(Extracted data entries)
----

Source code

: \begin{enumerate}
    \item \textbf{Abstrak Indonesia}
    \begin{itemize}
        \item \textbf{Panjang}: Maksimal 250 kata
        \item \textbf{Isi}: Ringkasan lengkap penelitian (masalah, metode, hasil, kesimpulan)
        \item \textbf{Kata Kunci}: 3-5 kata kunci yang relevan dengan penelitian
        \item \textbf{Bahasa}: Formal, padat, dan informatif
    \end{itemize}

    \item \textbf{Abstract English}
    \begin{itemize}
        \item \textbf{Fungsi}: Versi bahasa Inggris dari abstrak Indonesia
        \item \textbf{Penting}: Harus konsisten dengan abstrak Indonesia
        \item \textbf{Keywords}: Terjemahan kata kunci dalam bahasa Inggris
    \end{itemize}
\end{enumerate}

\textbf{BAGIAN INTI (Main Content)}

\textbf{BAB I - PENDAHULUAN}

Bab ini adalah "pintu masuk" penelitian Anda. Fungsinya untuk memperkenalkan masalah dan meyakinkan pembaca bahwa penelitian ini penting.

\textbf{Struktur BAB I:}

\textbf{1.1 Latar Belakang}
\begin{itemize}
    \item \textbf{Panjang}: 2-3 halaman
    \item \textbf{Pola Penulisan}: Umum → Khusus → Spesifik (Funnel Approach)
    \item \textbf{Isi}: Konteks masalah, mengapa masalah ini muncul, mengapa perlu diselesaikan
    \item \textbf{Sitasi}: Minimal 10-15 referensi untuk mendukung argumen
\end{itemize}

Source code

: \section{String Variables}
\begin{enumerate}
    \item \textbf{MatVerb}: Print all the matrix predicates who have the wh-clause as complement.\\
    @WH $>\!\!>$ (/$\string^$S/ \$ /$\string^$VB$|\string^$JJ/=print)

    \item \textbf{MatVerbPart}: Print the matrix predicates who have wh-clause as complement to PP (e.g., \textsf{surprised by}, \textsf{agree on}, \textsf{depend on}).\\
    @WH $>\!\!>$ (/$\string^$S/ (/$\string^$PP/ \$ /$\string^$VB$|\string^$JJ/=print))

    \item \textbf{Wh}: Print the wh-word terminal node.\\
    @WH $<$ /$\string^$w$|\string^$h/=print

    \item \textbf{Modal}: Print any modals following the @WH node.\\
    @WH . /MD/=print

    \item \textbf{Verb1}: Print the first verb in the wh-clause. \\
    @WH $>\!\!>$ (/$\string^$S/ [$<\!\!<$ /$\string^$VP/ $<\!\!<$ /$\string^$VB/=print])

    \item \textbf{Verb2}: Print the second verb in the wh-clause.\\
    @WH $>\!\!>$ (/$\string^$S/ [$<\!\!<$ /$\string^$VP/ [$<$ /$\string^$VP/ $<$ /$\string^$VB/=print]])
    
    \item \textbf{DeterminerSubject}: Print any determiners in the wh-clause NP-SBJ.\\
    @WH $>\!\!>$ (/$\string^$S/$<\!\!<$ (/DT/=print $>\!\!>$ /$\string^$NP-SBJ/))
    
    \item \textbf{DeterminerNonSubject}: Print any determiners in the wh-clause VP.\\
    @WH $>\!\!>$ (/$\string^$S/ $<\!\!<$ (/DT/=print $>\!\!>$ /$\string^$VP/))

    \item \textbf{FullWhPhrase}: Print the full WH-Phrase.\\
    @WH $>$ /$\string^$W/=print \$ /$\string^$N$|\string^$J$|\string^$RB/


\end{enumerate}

----

**EXERCISE DIRECTIONS**. Set apart and copy each line of the records that holds the word "Indonesia".

**EXERCISE RESPONSE**.
    \item \textbf{Abstrak Indonesia}
        \item \textbf{Fungsi}: Versi bahasa Inggris dari abstrak Indonesia
        \item \textbf{Penting}: Harus konsisten dengan abstrak Indonesia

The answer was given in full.